Posted: Mon Jul 07, 2008 8:31 pm
by nutkenz
Though how would I check it again when the user loads another page? If I don't include the password, I can't do this:
$pass = $auth->getIdentity()->pass;

Re: Zend Framework Auth

Posted: Mon Jul 07, 2008 9:07 pm
by Eran
That's the whole point of storing the identity in the session - if the user has identity, he has already been authenticated. Of course you need to watch out for the usual attacks such as identity theft and cross-site scripting, but storing the password in the session is even worse - it allows an attacker than gains control of it to authenticate himself as the user he stole the password from.

On each page you simply need to check:

Code: Select all

 
if($auth -> hasIdentity() === false) {
   // redirect to login
}
 

Re: Zend Framework Auth

Posted: Tue Jul 08, 2008 4:08 am
by nutkenz
You're right, I was still too focused on the way I did it previously (using cookies with hashed username+pass). I'll check if I'll stay logged in when I'm not re-authenticating on every page load.

Re: Zend Framework Auth

Posted: Wed Jul 09, 2008 11:38 am
by nutkenz
Unfortunately, I'm still being logged out if I don't reload the page every x hours... I would like to keep the session active for as long as I don't close my browser. Even if the PC goes in standby mode, as long as IE or FF has the tab open, it should not log me out. Is there another setting I forgot about?

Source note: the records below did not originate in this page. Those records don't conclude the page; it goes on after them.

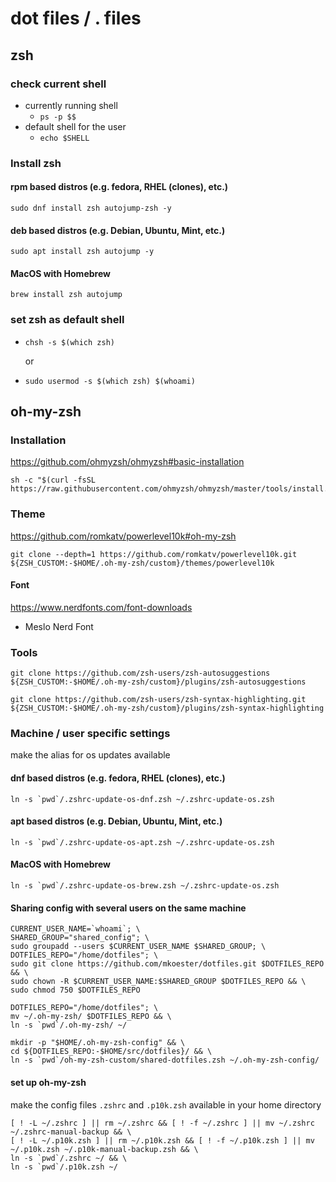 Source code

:dot files / . files
===================

zsh
---

### check current shell

- currently running shell
  + `ps -p $$`
- default shell for the user
  + `echo $SHELL`

### Install zsh

#### rpm based distros (e.g. fedora, RHEL (clones), etc.)

```
sudo dnf install zsh autojump-zsh -y
```

#### deb based distros (e.g. Debian, Ubuntu, Mint, etc.)

```
sudo apt install zsh autojump -y
```

#### MacOS with Homebrew

```
brew install zsh autojump
```

### set zsh as default shell

- `chsh -s $(which zsh)`

  or

- `sudo usermod -s $(which zsh) $(whoami)`

oh-my-zsh
---------

### Installation

https://github.com/ohmyzsh/ohmyzsh#basic-installation

```
sh -c "$(curl -fsSL https://raw.githubusercontent.com/ohmyzsh/ohmyzsh/master/tools/install.sh)"
```

### Theme

https://github.com/romkatv/powerlevel10k#oh-my-zsh

```
git clone --depth=1 https://github.com/romkatv/powerlevel10k.git ${ZSH_CUSTOM:-$HOME/.oh-my-zsh/custom}/themes/powerlevel10k
```

#### Font

https://www.nerdfonts.com/font-downloads

- Meslo Nerd Font

### Tools

```
git clone https://github.com/zsh-users/zsh-autosuggestions ${ZSH_CUSTOM:-$HOME/.oh-my-zsh/custom}/plugins/zsh-autosuggestions
```

```
git clone https://github.com/zsh-users/zsh-syntax-highlighting.git ${ZSH_CUSTOM:-$HOME/.oh-my-zsh/custom}/plugins/zsh-syntax-highlighting
```

### Machine / user specific settings

make the alias for os updates available

#### dnf based distros (e.g. fedora, RHEL (clones), etc.)

```
ln -s `pwd`/.zshrc-update-os-dnf.zsh ~/.zshrc-update-os.zsh
```

#### apt based distros (e.g. Debian, Ubuntu, Mint, etc.)

```
ln -s `pwd`/.zshrc-update-os-apt.zsh ~/.zshrc-update-os.zsh
```

#### MacOS with Homebrew

```
ln -s `pwd`/.zshrc-update-os-brew.zsh ~/.zshrc-update-os.zsh
```

#### Sharing config with several users on the same machine

```
CURRENT_USER_NAME=`whoami`; \
SHARED_GROUP="shared_config"; \
sudo groupadd --users $CURRENT_USER_NAME $SHARED_GROUP; \
DOTFILES_REPO="/home/dotfiles"; \
sudo git clone https://github.com/mkoester/dotfiles.git $DOTFILES_REPO && \
sudo chown -R $CURRENT_USER_NAME:$SHARED_GROUP $DOTFILES_REPO && \
sudo chmod 750 $DOTFILES_REPO
```

```
DOTFILES_REPO="/home/dotfiles"; \
mv ~/.oh-my-zsh/ $DOTFILES_REPO && \
ln -s `pwd`/.oh-my-zsh/ ~/
```

```
mkdir -p "$HOME/.oh-my-zsh-config" && \
cd ${DOTFILES_REPO:-$HOME/src/dotfiles}/ && \
ln -s `pwd`/oh-my-zsh-custom/shared-dotfiles.zsh ~/.oh-my-zsh-config/
```

#### set up oh-my-zsh

make the config files `.zshrc` and `.p10k.zsh` available in your home directory

```
[ ! -L ~/.zshrc ] || rm ~/.zshrc && [ ! -f ~/.zshrc ] || mv ~/.zshrc ~/.zshrc-manual-backup && \
[ ! -L ~/.p10k.zsh ] || rm ~/.p10k.zsh && [ ! -f ~/.p10k.zsh ] || mv ~/.p10k.zsh ~/.p10k-manual-backup.zsh && \
ln -s `pwd`/.zshrc ~/ && \
ln -s `pwd`/.p10k.zsh ~/
```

Any ideas?

Re: Zend Framework Auth

Posted: Wed Jul 09, 2008 11:57 am
by nutkenz
I've done some more testing... Is it possible that having multiple tabs open is causing me to be logged out? Could this be a side-effect of calling RememberMe() which triggers regenerateId()?

Re: Zend Framework Auth

Posted: Wed Jul 09, 2008 2:03 pm
by Eran
If you are logging in from different tabs then yes. If not, rememberMe() is only called once per login so that shouldn't the problem

Re: Zend Framework Auth

Posted: Wed Jul 09, 2008 2:15 pm
by nutkenz
Is there a way to stay logged in for as long as the browser is open regardless of the amount of tabs I'm using?

Re: Zend Framework Auth

Posted: Wed Jul 09, 2008 2:21 pm
by Eran
If you are only logging in one, that shouldn't be a problem - the session applies to all the tabs of the browser. Don't perform separate logins in different tabs, simply refresh the browser after logging in in another tab.

Re: Zend Framework Auth

Posted: Wed Jul 09, 2008 4:10 pm
by nutkenz
I'm not, I'm logged in as the same user in all tabs, yet I'm still being logged out (what appears to be randomly)

Re: Zend Framework Auth

Posted: Wed Jul 09, 2008 4:24 pm
by Eran
Have you changed your code so rememberMe() is called only when a login is authenticated (and not on every page view)?

Re: Zend Framework Auth

Posted: Wed Jul 09, 2008 5:26 pm
by Benjamin
Are you storing the sessions in the database or as files? I would guess they are being destroyed on the server side by the garbage collection routine. Storing them (the sessions) in the database can avoid this problem.

Re: Zend Framework Auth

Posted: Wed Jul 09, 2008 5:33 pm
by Eran
Storing the sessions in the database kind of defeats the purpose, no? The whole idea is have some limited persistence without hitting the database with queries.

Re: Zend Framework Auth

Posted: Wed Jul 09, 2008 5:39 pm
by Benjamin
Deciding where to store sessions is really dependent on specific requirements. If timeouts or multiple servers are involved, writing them to the file system doesn't really work. If heavy traffic is involved, witting them to the database becomes impractical. At that point you can start looking into alternative solutions such as memcache.